Hermann Erlhoff

Personal information
- Date of birth: 22 December 1944
- Place of birth: Herten, Germany
- Date of death: 17 February 2022 (aged 77)
- Height: 1.83 m (6 ft 0 in)
- Positions: Defender; midfielder;

Senior career*
- Years: Team / Apps / (Gls)
- TSV Marl-Hüls
- 1967–1970: Schalke 04 / 75 / (8)
- 1970–1976: Rot-Weiss Essen / 87 / (7)
- Total:  / 162 / (15)

Managerial career
- 1976–1978: Rot-Weiss Essen
- 2000–2001: FFC Flaesheim-Hillen

= Hermann Erlhoff =

German footballer and coach (1944–2022)

Hermann Erlhoff (22 December 1944 – 17 February 2022) was a German professional football player and coach.

==Playing career==
Erlhoff played as a defender and midfielder for TSV Marl-Hüls, FC Schalke 04 and Rot-Weiss Essen.

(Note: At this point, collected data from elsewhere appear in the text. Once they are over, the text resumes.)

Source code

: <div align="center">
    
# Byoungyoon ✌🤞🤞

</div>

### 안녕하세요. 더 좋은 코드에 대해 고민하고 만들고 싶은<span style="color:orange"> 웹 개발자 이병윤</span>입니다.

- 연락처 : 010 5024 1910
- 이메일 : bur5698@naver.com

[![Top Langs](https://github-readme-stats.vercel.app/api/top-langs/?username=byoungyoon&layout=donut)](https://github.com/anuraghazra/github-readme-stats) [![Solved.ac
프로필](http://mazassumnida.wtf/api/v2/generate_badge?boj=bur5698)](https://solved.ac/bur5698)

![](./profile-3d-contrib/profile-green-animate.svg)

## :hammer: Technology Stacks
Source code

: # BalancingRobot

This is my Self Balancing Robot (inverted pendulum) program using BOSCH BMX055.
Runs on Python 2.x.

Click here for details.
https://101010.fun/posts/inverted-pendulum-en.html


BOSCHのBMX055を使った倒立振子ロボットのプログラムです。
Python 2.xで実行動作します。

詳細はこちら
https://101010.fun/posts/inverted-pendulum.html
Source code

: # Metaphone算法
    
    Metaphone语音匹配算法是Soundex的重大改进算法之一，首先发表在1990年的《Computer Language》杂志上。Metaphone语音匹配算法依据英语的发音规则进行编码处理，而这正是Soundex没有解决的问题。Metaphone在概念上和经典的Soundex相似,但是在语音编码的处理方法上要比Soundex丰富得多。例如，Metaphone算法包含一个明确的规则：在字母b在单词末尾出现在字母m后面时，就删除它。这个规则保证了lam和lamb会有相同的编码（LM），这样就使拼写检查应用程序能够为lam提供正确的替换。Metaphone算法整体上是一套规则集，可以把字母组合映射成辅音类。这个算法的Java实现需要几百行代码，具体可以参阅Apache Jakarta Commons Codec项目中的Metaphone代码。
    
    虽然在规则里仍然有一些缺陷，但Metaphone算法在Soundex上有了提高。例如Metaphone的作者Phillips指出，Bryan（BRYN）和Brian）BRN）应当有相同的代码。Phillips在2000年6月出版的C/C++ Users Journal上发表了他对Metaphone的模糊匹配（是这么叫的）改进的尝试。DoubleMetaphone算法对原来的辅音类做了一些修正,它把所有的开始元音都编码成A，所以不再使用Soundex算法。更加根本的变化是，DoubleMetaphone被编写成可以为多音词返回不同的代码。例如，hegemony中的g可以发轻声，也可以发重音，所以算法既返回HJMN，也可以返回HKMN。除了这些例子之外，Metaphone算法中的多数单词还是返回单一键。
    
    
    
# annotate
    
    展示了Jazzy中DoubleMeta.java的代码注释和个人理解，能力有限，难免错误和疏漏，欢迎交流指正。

He made a total of 162 appearances in the Bundesliga, scoring 15 goals. He was also the league's second ever substitute player.

==Coaching career==
After retiring as a player in 1976, Erlhoff worked as a coach at Rot-Weiss Essen before becoming manager. He later coached at a number of amateur teams, including Rot-Weiß Oberhausen and SpVgg Erkenschwick. He also managed the women's team FFC Flaesheim-Hillen, whom he led to the final of the 2000–01 DFB-Pokal Frauen, which the club lost.

==Later life and death==
Erlhoff later worked as a sports teacher. After having dementia, he died on 17 February 2022, at the age of 77.